NEW YORK (AP) — Creem, which billed itself as “America’s only rock ‘n’ roll magazine” during its two decades of existence ending in 1989, will be revived next month.
The Return is a remarkable story of perseverance by JJ Kramer, who bequeathed the magazine at the age of 4 following the death of his father, founder Barry Kramer. It will reappear at very different times, with a marketing plan hardly imagined by the late writer Lester Bangs or the makers of the fake Boy Howdy beer.
The first new issue, a quarterly glossy issue, is out in September and is only available to people who spend $79 on a subscription.
Founded in Detroit, Creem was Rolling Stone’s mischievous, slightly rude younger brother. The name was an intentional misspelling by the rock band Cream, one of the first editors’ favourites.
Though Detroit is best known for its Motown soul, it’s also been a rock ‘n’ roll hotspot, with artists like MC5, Iggy Pop, Alice Cooper, Mitch Ryder and Bob Seger. Hard rock bands and then the onslaught of punk formed the backbone of the magazine in its heyday of the 1970s.
Creem was an incubator for the likes of Dave Marsh, Robert Christgau, Lisa Robinson, Cameron Crowe and Greil Marcus.
Rock stars weren’t put on a pedestal at Creem, and its reviews could be nasty — along with sexist and profane. Bangs was the toughest and his feud with Lou Reed was legendary. Creem poked fun at a stuffy Dewar’s Scotch Profile’s ad campaign by holding artists holding beer cans emblazoned with a “Boy Howdy” logo drawn by cartoonist Robert Crumb.
In a 2019 documentary about the magazine, former REM singer Michael Stipe recalled first seeing Creem in high school detention and realizing he’d found the perfect gang of misfits.
“Buying Creem was a bit like buying Playboy,” actor Jeff Daniels said in the documentary. “You didn’t want your parents to see any of them.”
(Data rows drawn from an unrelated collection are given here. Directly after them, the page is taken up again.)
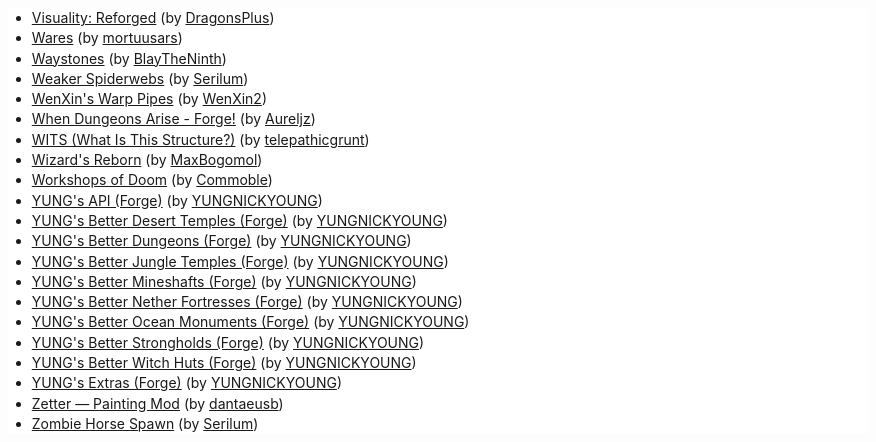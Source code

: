   * [Visuality: Reforged](https://www.curseforge.com/minecraft/mc-mods/visuality-reforged) (by [DragonsPlus](https://www.curseforge.com/members/DragonsPlus/projects))
  * [Wares](https://www.curseforge.com/minecraft/mc-mods/wares) (by [mortuusars](https://www.curseforge.com/members/mortuusars/projects))
  * [Waystones](https://www.curseforge.com/minecraft/mc-mods/waystones) (by [BlayTheNinth](https://www.curseforge.com/members/BlayTheNinth/projects))
  * [Weaker Spiderwebs](https://www.curseforge.com/minecraft/mc-mods/weaker-spiderwebs) (by [Serilum](https://www.curseforge.com/members/Serilum/projects))
  * [WenXin's Warp Pipes](https://www.curseforge.com/minecraft/mc-mods/wenxins-warp-pipes) (by [WenXin2](https://www.curseforge.com/members/WenXin2/projects))
  * [When Dungeons Arise - Forge!](https://www.curseforge.com/minecraft/mc-mods/when-dungeons-arise) (by [Aureljz](https://www.curseforge.com/members/Aureljz/projects))
  * [WITS (What Is This Structure?)](https://www.curseforge.com/minecraft/mc-mods/wits) (by [telepathicgrunt](https://www.curseforge.com/members/telepathicgrunt/projects))
  * [Wizard's Reborn](https://www.curseforge.com/minecraft/mc-mods/wizards-reborn) (by [MaxBogomol](https://www.curseforge.com/members/MaxBogomol/projects))
  * [Workshops of Doom](https://www.curseforge.com/minecraft/mc-mods/workshops-of-doom) (by [Commoble](https://www.curseforge.com/members/Commoble/projects))
  * [YUNG's API (Forge)](https://www.curseforge.com/minecraft/mc-mods/yungs-api) (by [YUNGNICKYOUNG](https://www.curseforge.com/members/YUNGNICKYOUNG/projects))
  * [YUNG's Better Desert Temples (Forge)](https://www.curseforge.com/minecraft/mc-mods/yungs-better-desert-temples) (by [YUNGNICKYOUNG](https://www.curseforge.com/members/YUNGNICKYOUNG/projects))
  * [YUNG's Better Dungeons (Forge)](https://www.curseforge.com/minecraft/mc-mods/yungs-better-dungeons) (by [YUNGNICKYOUNG](https://www.curseforge.com/members/YUNGNICKYOUNG/projects))
  * [YUNG's Better Jungle Temples (Forge)](https://www.curseforge.com/minecraft/mc-mods/yungs-better-jungle-temples) (by [YUNGNICKYOUNG](https://www.curseforge.com/members/YUNGNICKYOUNG/projects))
  * [YUNG's Better Mineshafts (Forge)](https://www.curseforge.com/minecraft/mc-mods/yungs-better-mineshafts-forge) (by [YUNGNICKYOUNG](https://www.curseforge.com/members/YUNGNICKYOUNG/projects))
  * [YUNG's Better Nether Fortresses (Forge)](https://www.curseforge.com/minecraft/mc-mods/yungs-better-nether-fortresses) (by [YUNGNICKYOUNG](https://www.curseforge.com/members/YUNGNICKYOUNG/projects))
  * [YUNG's Better Ocean Monuments (Forge)](https://www.curseforge.com/minecraft/mc-mods/yungs-better-ocean-monuments) (by [YUNGNICKYOUNG](https://www.curseforge.com/members/YUNGNICKYOUNG/projects))
  * [YUNG's Better Strongholds (Forge)](https://www.curseforge.com/minecraft/mc-mods/yungs-better-strongholds) (by [YUNGNICKYOUNG](https://www.curseforge.com/members/YUNGNICKYOUNG/projects))
  * [YUNG's Better Witch Huts (Forge)](https://www.curseforge.com/minecraft/mc-mods/yungs-better-witch-huts) (by [YUNGNICKYOUNG](https://www.curseforge.com/members/YUNGNICKYOUNG/projects))
  * [YUNG's Extras (Forge)](https://www.curseforge.com/minecraft/mc-mods/yungs-extras) (by [YUNGNICKYOUNG](https://www.curseforge.com/members/YUNGNICKYOUNG/projects))
  * [Zetter — Painting Mod](https://www.curseforge.com/minecraft/mc-mods/zetter) (by [dantaeusb](https://www.curseforge.com/members/dantaeusb/projects))
  * [Zombie Horse Spawn](https://www.curseforge.com/minecraft/mc-mods/zombie-horse-spawn) (by [Serilum](https://www.curseforge.com/members/Serilum/projects))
Kramer’s death from a drug overdose in 1981 marked the beginning of the end. His son was named in the magazine’s masthead as the “chairman of the board” of a preschool. Barry Kramer’s widow, Connie, sold the bankrupt publication in 1985 as publisher and on behalf of her teenage son. Creem ceased publication four years later.
With all the bravery of a 9-year-old, JJ Kramer remembers telling his mother that one day he would get it back.
“I’ve really spent most of my adult life getting to this point,” he told The Associated Press before the revival. “It’s something I felt I had to do. There’s a magnet that draws me to Creem. It’s almost like it’s so preordained that I couldn’t fight it.”
Kramer regained control of Creem, although it took several years. It helps that he’s an intellectual property attorney.
Now back as chairman, he has put together a plan for the revival with John Martin, a former Vice publisher who is CEO of Creem Entertainment. The idea is to make Creem the heart of a media company that encompasses podcasts, merchandise and branded entertainment.
“Why isn’t there a Creemfest?” asked Martin. “It sounds like it should exist and will exist.”
But it’s not the 1970s anymore. Rock ‘n’ roll isn’t as influential in culture as it used to be; Popular music is dominated by rap and pop. The music press is as diffuse as the music itself. The well-made rock ‘n’ roll glossy products on the market, like Mojo or Uncut, come from Great Britain.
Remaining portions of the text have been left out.